Advice on custom segmentation #9819

julkhami · 2021-12-06T23:23:05Z

julkhami
Dec 6, 2021

I’d like to segment primarily web articles, especially those containing lots of code (i.e. documentation).

What would be the best way to segment with the highest, most perfect possible accuracy?

Some very simple rule based segmenter? I think I read the difficulty with rule based segmentation is you have to have a list of abbreviations that will come up on hand. Does Spacy offer a method which has all abbreviations in English?

If that method is too finicky and prone to mistake when exceptions occur, I assume something with AI would be better. I’ve been considering training the segmenter myself. Maybe using Prodigy I can tune my model to segment in all the ways I want it to?

Does anyone have any advice for me?

The key idea is separating sentences, or self-contained text entities that are broken by newlines (like article titles), and keeping lines of code separate. So it should segment on newlines IFF it’s not in the middle of a sentence. That’s the challenge.

Thanks!

Answered by polm

Dec 7, 2021

Since it sounds like you want sentences as output, you might want to look at training a SentenceRecognizer. You can provide documents with the sentence boundaries marked as training data, and it should be able to learn that relatively well.

Normally I would suggest you start with a rule-based Sentencizer first, but for detecting titles that can be a little difficult. Maybe if they use capitalization consistently you can use that to develop some rules and get a rule-based model you can use as a baseline.

One thing you could do if titles are positioned consistently (like at the start of the document) is use a custom component that works on that information. But that depends on lot on your a…

View full answer

polm · 2021-12-07T04:48:04Z

polm
Dec 7, 2021

Since it sounds like you want sentences as output, you might want to look at training a SentenceRecognizer. You can provide documents with the sentence boundaries marked as training data, and it should be able to learn that relatively well.

Normally I would suggest you start with a rule-based Sentencizer first, but for detecting titles that can be a little difficult. Maybe if they use capitalization consistently you can use that to develop some rules and get a rule-based model you can use as a baseline.
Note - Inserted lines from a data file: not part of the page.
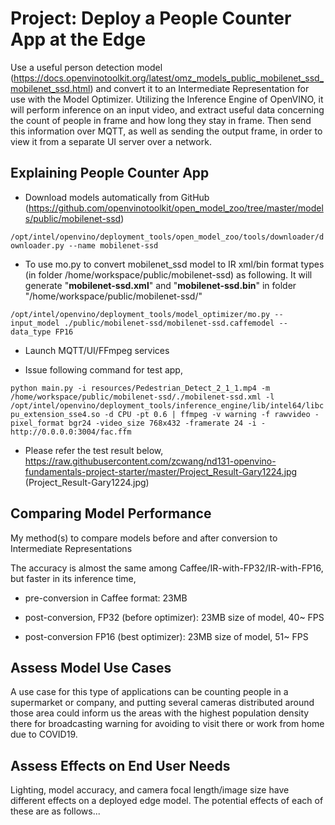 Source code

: # Project: Deploy a People Counter App at the Edge

Use a useful person detection model (https://docs.openvinotoolkit.org/latest/omz_models_public_mobilenet_ssd_mobilenet_ssd.html) and convert it to an Intermediate Representation for use with the Model Optimizer. Utilizing the Inference Engine of OpenVINO, it will perform inference on an input video, and extract useful data concerning the count of people in frame and how long they stay in frame. Then send this information over MQTT, as well as sending the output frame, in order to view it from a separate UI server over a network.

## Explaining People Counter App

- Download models automatically from GitHub (https://github.com/openvinotoolkit/open_model_zoo/tree/master/models/public/mobilenet-ssd)

`/opt/intel/openvino/deployment_tools/open_model_zoo/tools/downloader/downloader.py --name mobilenet-ssd`

- To use mo.py to convert mobilenet_ssd model to IR xml/bin format types (in folder /home/workspace/public/mobilenet-ssd) as following. It will generate "**mobilenet-ssd.xml**" and "**mobilenet-ssd.bin**" in folder "/home/workspace/public/mobilenet-ssd/"

`/opt/intel/openvino/deployment_tools/model_optimizer/mo.py --input_model ./public/mobilenet-ssd/mobilenet-ssd.caffemodel --data_type FP16`

- Launch MQTT/UI/FFmpeg services

- Issue following command for test app,

`python main.py -i resources/Pedestrian_Detect_2_1_1.mp4 -m /home/workspace/public/mobilenet-ssd/./mobilenet-ssd.xml -l /opt/intel/openvino/deployment_tools/inference_engine/lib/intel64/libcpu_extension_sse4.so -d CPU -pt 0.6 | ffmpeg -v warning -f rawvideo -pixel_format bgr24 -video_size 768x432 -framerate 24 -i - http://0.0.0.0:3004/fac.ffm`

- Please refer the test result below,
https://raw.githubusercontent.com/zcwang/nd131-openvino-fundamentals-project-starter/master/Project_Result-Gary1224.jpg (Project_Result-Gary1224.jpg)

## Comparing Model Performance

My method(s) to compare models before and after conversion to Intermediate Representations

The accuracy is almost the same among Caffee/IR-with-FP32/IR-with-FP16, but faster in its inference time,
- pre-conversion in Caffee format: 23MB

- post-conversion, FP32 (before optimizer): 23MB size of model, 40~ FPS

- post-conversion FP16 (best optimizer): 23MB size of model, 51~ FPS

## Assess Model Use Cases

A use case for this type of applications can be counting people in a supermarket or company, and putting several cameras distributed around those area could inform us the areas with the highest population density there for broadcasting warning for avoiding to visit there or work from home due to COVID19.

## Assess Effects on End User Needs

Lighting, model accuracy, and camera focal length/image size have different effects on a
deployed edge model. The potential effects of each of these are as follows...

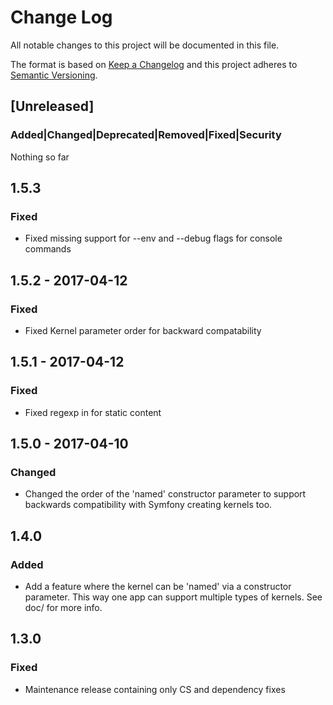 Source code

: # Change Log
All notable changes to this project will be documented in this file.

The format is based on [Keep a Changelog](http://keepachangelog.com/)
and this project adheres to [Semantic Versioning](http://semver.org/).

## [Unreleased]
### Added|Changed|Deprecated|Removed|Fixed|Security
Nothing so far

## 1.5.3
### Fixed
- Fixed missing support for --env and --debug flags for console commands

## 1.5.2 - 2017-04-12
### Fixed
- Fixed Kernel parameter order for backward compatability

## 1.5.1 - 2017-04-12
### Fixed
- Fixed regexp in for static content

## 1.5.0 - 2017-04-10
### Changed
- Changed the order of the 'named' constructor parameter to support backwards compatibility with Symfony creating kernels too.

## 1.4.0
### Added
- Add a feature where the kernel can be 'named' via a constructor parameter. 
  This way one app can support multiple types of kernels. See doc/ for more info.

## 1.3.0
### Fixed
- Maintenance release containing only CS and dependency fixes
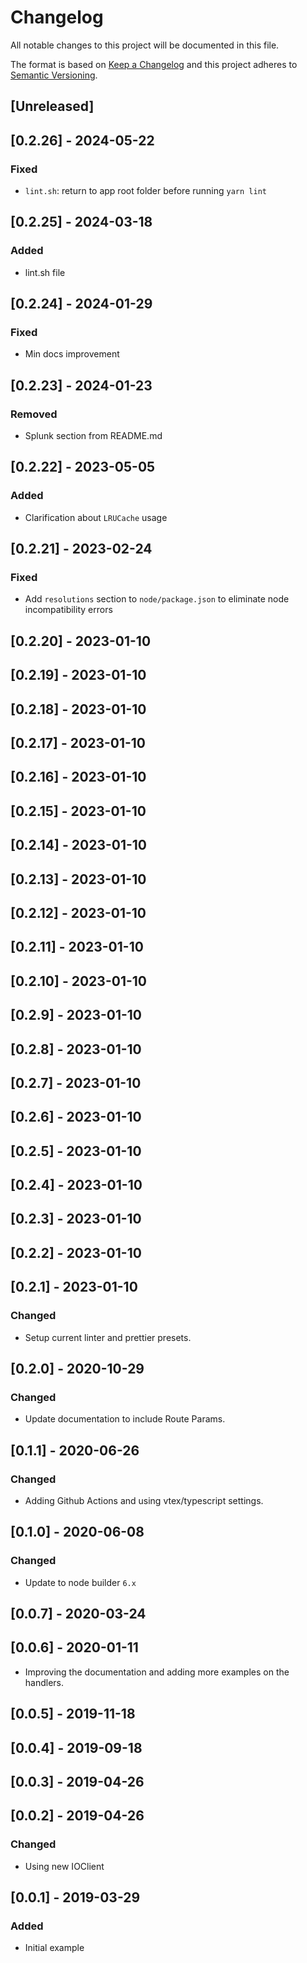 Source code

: # Changelog

All notable changes to this project will be documented in this file.

The format is based on [Keep a Changelog](http://keepachangelog.com/en/1.0.0/)
and this project adheres to [Semantic Versioning](http://semver.org/spec/v2.0.0.html).

## [Unreleased]

## [0.2.26] - 2024-05-22

### Fixed

- `lint.sh`: return to app root folder before running `yarn lint`

## [0.2.25] - 2024-03-18

### Added

- lint.sh file

## [0.2.24] - 2024-01-29

### Fixed

- Min docs improvement

## [0.2.23] - 2024-01-23

### Removed

- Splunk section from README.md

## [0.2.22] - 2023-05-05

### Added

- Clarification about `LRUCache` usage

## [0.2.21] - 2023-02-24

### Fixed

- Add `resolutions` section to `node/package.json` to eliminate node incompatibility errors

## [0.2.20] - 2023-01-10

## [0.2.19] - 2023-01-10

## [0.2.18] - 2023-01-10

## [0.2.17] - 2023-01-10

## [0.2.16] - 2023-01-10

## [0.2.15] - 2023-01-10

## [0.2.14] - 2023-01-10

## [0.2.13] - 2023-01-10

## [0.2.12] - 2023-01-10

## [0.2.11] - 2023-01-10

## [0.2.10] - 2023-01-10

## [0.2.9] - 2023-01-10

## [0.2.8] - 2023-01-10

## [0.2.7] - 2023-01-10

## [0.2.6] - 2023-01-10

## [0.2.5] - 2023-01-10

## [0.2.4] - 2023-01-10

## [0.2.3] - 2023-01-10

## [0.2.2] - 2023-01-10

## [0.2.1] - 2023-01-10

### Changed

- Setup current linter and prettier presets.

## [0.2.0] - 2020-10-29

### Changed

- Update documentation to include Route Params.

## [0.1.1] - 2020-06-26

### Changed

- Adding Github Actions and using vtex/typescript settings.

## [0.1.0] - 2020-06-08

### Changed

- Update to node builder `6.x`

## [0.0.7] - 2020-03-24

## [0.0.6] - 2020-01-11

- Improving the documentation and adding more examples on the handlers.

## [0.0.5] - 2019-11-18

## [0.0.4] - 2019-09-18

## [0.0.3] - 2019-04-26

## [0.0.2] - 2019-04-26

### Changed

- Using new IOClient

## [0.0.1] - 2019-03-29

### Added

- Initial example

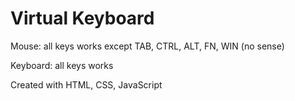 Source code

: # Virtual Keyboard

Mouse: all keys works except TAB, CTRL, ALT, FN, WIN (no sense)

Keyboard: all keys works


Created with HTML, CSS, JavaScript

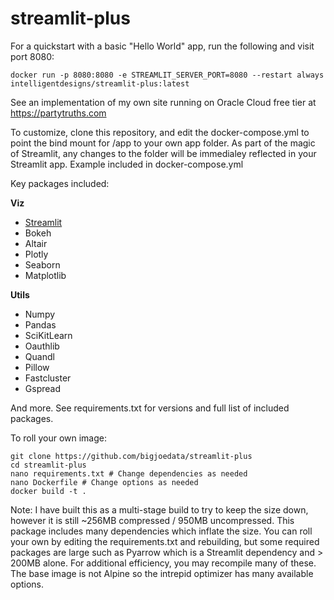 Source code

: # streamlit-plus
For a quickstart with a basic "Hello World" app, run the following and visit port 8080:

    docker run -p 8080:8080 -e STREAMLIT_SERVER_PORT=8080 --restart always intelligentdesigns/streamlit-plus:latest

See an implementation of my own site running on Oracle Cloud free tier at https://partytruths.com

To customize, clone this repository, and edit the docker-compose.yml to point the bind mount for /app to your own app folder. As part of the magic of Streamlit, any changes to the folder will be immedialey reflected in your Streamlit app. Example included in docker-compose.yml

Key packages included:

**Viz**
- [Streamlit](https://www.streamlit.io/)
- Bokeh
- Altair
- Plotly
- Seaborn
- Matplotlib

**Utils** 
- Numpy
- Pandas 
- SciKitLearn
- Oauthlib
- Quandl
- Pillow
- Fastcluster
- Gspread

And more. See requirements.txt for versions and full list of included packages. 

To roll your own image:

    git clone https://github.com/bigjoedata/streamlit-plus
    cd streamlit-plus
    nano requirements.txt # Change dependencies as needed
    nano Dockerfile # Change options as needed
    docker build -t .

Note: I have built this as a multi-stage build to try to keep the size down, however it is still ~256MB compressed / 950MB uncompressed. This package includes many dependencies which inflate the size. You can roll your own by editing the requirements.txt and rebuilding, but some required packages are large such as Pyarrow which is a Streamlit dependency and > 200MB alone. For additional efficiency, you may recompile many of these. The base image is not Alpine so the intrepid optimizer has many available options.
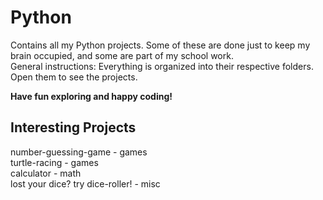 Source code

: # Python
Contains all my Python projects. Some of these are done just to keep my brain occupied, and some are part of my school work.  
General instructions: Everything is organized into their respective folders. Open them to see the projects.  
  
**Have fun exploring and happy coding!**

## Interesting Projects
number-guessing-game  - games   
turtle-racing  - games  
calculator  - math   
lost your dice? try dice-roller! - misc

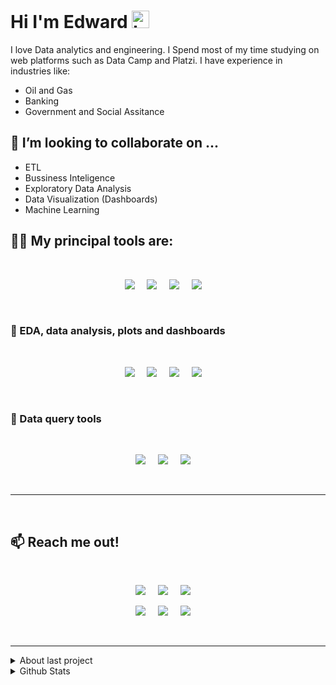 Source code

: <h1> Hi I'm Edward <img src="https://user-images.githubusercontent.com/1303154/88677602-1635ba80-d120-11ea-84d8-d263ba5fc3c0.gif" width="28px" alt="hi"></h1>

I love Data analytics and engineering. I Spend most of my time studying on web platforms such as Data Camp and Platzi. I have experience in industries like:
* Oil and Gas
* Banking
* Government and Social Assitance
<be>

## 🤝 I’m looking to collaborate on ...
* ETL
* Bussiness Inteligence
* Exploratory Data Analysis
* Data Visualization (Dashboards)
* Machine Learning

<h2> 🧙‍♂️ My principal tools are:</h2>
<br>

<p align='center'>
    <a href="https://www.python.org/"><img  src="https://img.shields.io/badge/-Python-007FF4?style=for-the-badge&labelColor=black&logo=Python&logoColor=FFFFFF"/></a>&nbsp;&nbsp;&nbsp;&nbsp;
    <a href="https://jupyter.org/"><img  src="https://img.shields.io/badge/-Jupyter-F37726?style=for-the-badge&labelColor=black&logo=Jupyter&logoColor=FFFFFF"/></a>&nbsp;&nbsp;&nbsp;&nbsp;
    <a href="https://git-scm.com/"><img  src="https://img.shields.io/badge/-Git-F05033?style=for-the-badge&labelColor=black&logo=Git&logoColor=FFFFFF"/></a>&nbsp;&nbsp;&nbsp;&nbsp;
    <a href="https://github.com/"><img  src="https://img.shields.io/badge/-Github-5C005C?style=for-the-badge&labelColor=black&logo=Github&logoColor=FFFFFF"/></a>&nbsp;&nbsp;&nbsp;&nbsp;

</p>

<br>

### :art: EDA, data analysis, plots and dashboards
<br>
<p align='center'>
    <a href="https://pandas.pydata.org/"><img src="https://img.shields.io/badge/-Pandas-160458?style=for-the-badge&labelColor=black&logo=Pandas&logoColor=FFFFFF" /></a>&nbsp;&nbsp;&nbsp;&nbsp;
    <a href="https://numpy.org/"><img src="https://img.shields.io/badge/-Numpy-FFC727?style=for-the-badge&labelColor=black&logo=Numpy&logoColor=FFFFFF" /></a>&nbsp;&nbsp;&nbsp;&nbsp;
    <a href="https://plotly.com/"><img  src="https://img.shields.io/badge/-Plotly-3F4F75?style=for-the-badge&labelColor=black&logo=Plotly&logoColor=FFFFFF"/></a>&nbsp;&nbsp;&nbsp;&nbsp;
    <a href="https://public.tableau.com/profile/edward5144#!/?newProfile=&activeTab=0"><img src="https://img.shields.io/badge/-Tableau-224479?style=for-the-badge&labelColor=black&logo=Tableau&logoColor=FFFFFF" /></a>&nbsp;&nbsp;&nbsp;&nbsp;
  
</p>

<br>

### :crystal_ball: Data query tools
<br>
<p align='center'>
    <a href="https://www.elastic.co/es/"><img  src="https://img.shields.io/badge/-ElasticSearch-F2B727?style=for-the-badge&labelColor=black&logo=ElasticSearch&logoColor=FFFFFF"/></a>&nbsp;&nbsp;&nbsp;&nbsp;
    <a href="https://www.postgresql.org/"><img src="https://img.shields.io/badge/-Postgresql-316192?style=for-the-badge&labelColor=black&logo=Postgresql&logoColor=FFFFFF" /></a>&nbsp;&nbsp;&nbsp;&nbsp;
    <a href="https://www.mysql.com/"><img src="https://img.shields.io/badge/-MySQL-EC903B?style=for-the-badge&labelColor=black&logo=Mysql&logoColor=FFFFFF" /></a>&nbsp;&nbsp;&nbsp;&nbsp;
  
</p>

<br>

<hr>

<br>

## :mailbox: Reach me out!

<br>
<p align='center'>
    <a href="https://twitter.com/Edward_TL"><img  src="https://img.shields.io/badge/Edward_TL%20-%231DA1F2.svg?&style=for-the-badge&logo=Twitter&logoColor=white"/></a>&nbsp;&nbsp;&nbsp;&nbsp;
    <a href="https://www.linkedin.com/in/edwardtl/"><img src="https://img.shields.io/badge/linkedin-%230077B5.svg?&style=for-the-badge&logo=linkedin&logoColor=white" /></a>&nbsp;&nbsp;&nbsp;&nbsp;
    <a href="mailto:edward_tl@hotmail.com"><img src="https://img.shields.io/badge/Microsoft_Outlook-0078D4?style=for-the-badge&logo=microsoft-outlook&logoColor=white" /></a>&nbsp;&nbsp;&nbsp;&nbsp;
  
</p>
<p align='center'>
    <a href="https://platzi.com/p/Edward_TL/"><img src="https://img.shields.io/badge/-Platzi-223452?style=for-the-badge&labelColor=223452&logo=Platzi&logoColor=97CA3E"/></a>&nbsp;&nbsp;&nbsp;&nbsp;
    <a href="https://www.datacamp.com/profile/edwardtl"><img src="https://img.shields.io/badge/-Datacamp-09192C?style=for-the-badge&labelColor=09192C&logo=Datacamp&logoColor=03EE62"/></a>&nbsp;&nbsp;&nbsp;&nbsp;
    <a href="https://www.hackerrank.com/edward_toledo_l1"><img src="https://img.shields.io/badge/-Hackerrank-0D141E?style=for-the-badge&labelColor=0D141E&logo=Hackerrank&logoColor=00EA64"/></a>&nbsp;&nbsp;&nbsp;&nbsp;

</p>
<!-- TODO: Add last video link -->

<br>

<hr>



<!-- Before Adding to the paragraphs, try the markdown way

![ElasticSearch Badge](https://img.shields.io/badge/-ElasticSearch-F2B727?style=for-the-badge&labelColor=black&logo=ElasticSearch&logoColor=F2B727) 
-->

<details>
<summary>
  About last project
</summary>

<br >

I was in charge of the ETL process, which consists of:
Extracting from the web, without a scraper (because bot check) the Colombian law,
Transform every text file into json format and,
Load to ElasticSearch server in AWS cloud and docker container for intercommunication between the other Data Science member.

Because of the Exploratory Data Analysis, adding Natural Language Processing, the json articles have the consideration of separation between ideas. Recognizing them with dots and dot-commas.

If you want to read the procedure, watch the graphs or even run it on your computer, you can visit the repo here:

[![Readme Card](https://github-readme-stats.vercel.app/api/pin/?username=Edward-TL&repo=LegalSearcher)](https://github.com/Edward-TL/LegalSearcher)


</details>

<details>
<summary>
  Github Stats
</summary>

<br >


![Edward's github stats](https://github-readme-stats.vercel.app/api?username=Edward-TL&theme=dracula)
<p>
  <a href="https://github.com/Edward-TL/"><img src="https://shields-io-visitor-counter.herokuapp.com/badge?page=Edward-TL.Edward-TL&label=Visitor%20Counter&labelColor=black&logo=GitHub&logoColor=FFFFFF&color=black&style=for-the-badge" /></a>&nbsp;&nbsp;&nbsp;&nbsp;
  <a href="https://github.com/Edward-TL/"><img src="https://img.shields.io/github/followers/Edward-TL?color=5C005C&logo=Github&logoColor=FFFFFF&style=for-the-badge&labelColor=5C005C"/></a>&nbsp;&nbsp;&nbsp;&nbsp;
</p>

</details>
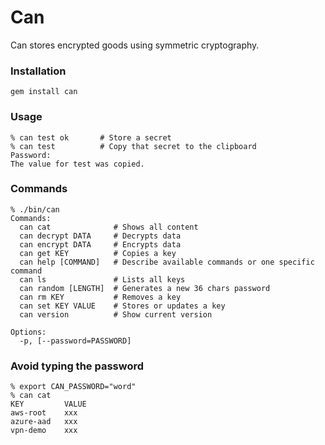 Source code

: # Can

Can stores encrypted goods using symmetric cryptography.


### Installation

    gem install can


### Usage

    % can test ok       # Store a secret
    % can test          # Copy that secret to the clipboard
    Password:
    The value for test was copied.


### Commands

    % ./bin/can
    Commands:
      can cat              # Shows all content
      can decrypt DATA     # Decrypts data
      can encrypt DATA     # Encrypts data
      can get KEY          # Copies a key
      can help [COMMAND]   # Describe available commands or one specific command
      can ls               # Lists all keys
      can random [LENGTH]  # Generates a new 36 chars password
      can rm KEY           # Removes a key
      can set KEY VALUE    # Stores or updates a key
      can version          # Show current version

    Options:
      -p, [--password=PASSWORD]

### Avoid typing the password

    % export CAN_PASSWORD="word"
    % can cat
    KEY         VALUE
    aws-root    xxx
    azure-aad   xxx
    vpn-demo    xxx
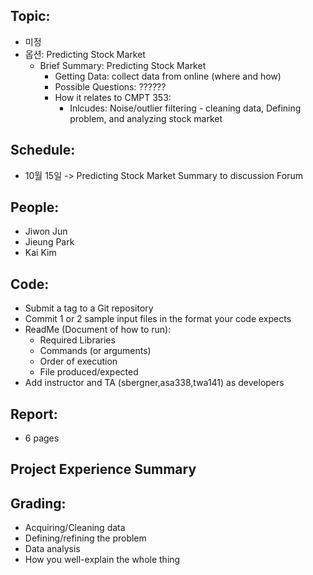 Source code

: ## Topic:
 - 미정
 - 옵션: Predicting Stock Market
    - Brief Summary: Predicting Stock Market
        - Getting Data: collect data from online (where and how)
        - Possible Questions: ?????? 
        - How it relates to CMPT 353: 
            - Inlcudes: Noise/outlier filtering - cleaning data, Defining problem, and analyzing stock market 

## Schedule:
 - 10월 15일 -> Predicting Stock Market Summary to discussion Forum

## People:
 - Jiwon Jun
 - Jieung Park
 - Kai Kim

## Code:
 - Submit a tag to a Git repository
 - Commit 1 or 2 sample input files in the format your code expects
 - ReadMe (Document of how to run):
    - Required Libraries
    - Commands (or arguments)
    - Order of execution
    - File produced/expected
 - Add instructor and TA (sbergner,asa338,twa141) as developers

## Report:
 - 6 pages

## Project Experience Summary

## Grading:
 - Acquiring/Cleaning data
 - Defining/refining the problem
 - Data analysis
 - How you well-explain the whole thing
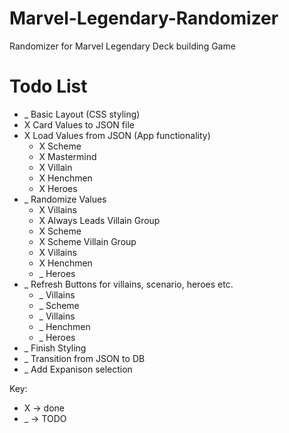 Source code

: # Marvel-Legendary-Randomizer
Randomizer for Marvel Legendary Deck building Game

# Todo List
- _ Basic Layout (CSS styling)
- X Card Values to JSON file
- X Load Values from JSON (App functionality) 
    - X Scheme
    - X Mastermind
    - X Villain
    - X Henchmen
    - X Heroes
- _ Randomize Values
    - X Villains
    - X Always Leads Villain Group
    - X Scheme
    - X Scheme Villain Group
    - X Villains
    - X Henchmen
    - _ Heroes
- _ Refresh Buttons for villains, scenario, heroes etc.
    - _ Villains
    - _ Scheme
    - _ Villains
    - _ Henchmen
    - _ Heroes
- _ Finish Styling
- _ Transition from JSON to DB
- _ Add Expanison selection

Key: 
- X -> done
- _ -> TODO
One thing you could do if titles are positioned consistently (like at the start of the document) is use a custom component that works on that information. But that depends on lot on your article layout.

Some very simple rule based segmenter? I think I read the difficulty with rule based segmentation is you have to have a list of abbreviations that will come up on hand. Does Spacy offer a method which has all abbreviations in English?

I think there might be a list of abbreviations in the tokenizer exceptions somewhere, but it's not intended to be comprehensive, and at the point you're trying to get a comprehensive list of abbreviations you're better off using a statistical model.

The key idea is separating sentences, or self-contained text entities that are broken by newlines (like article titles), and keeping lines of code separate. So it should segment on newlines IFF it’s not in the middle of a sentence. That’s the challenge.

One question about this: do you actually have newlines in the middle of sentences? You say you're using web articles, and I would not expect web articles to include newlines normally in the middle of paragraphs. So you might want to be sure that you actually have to deal with that first.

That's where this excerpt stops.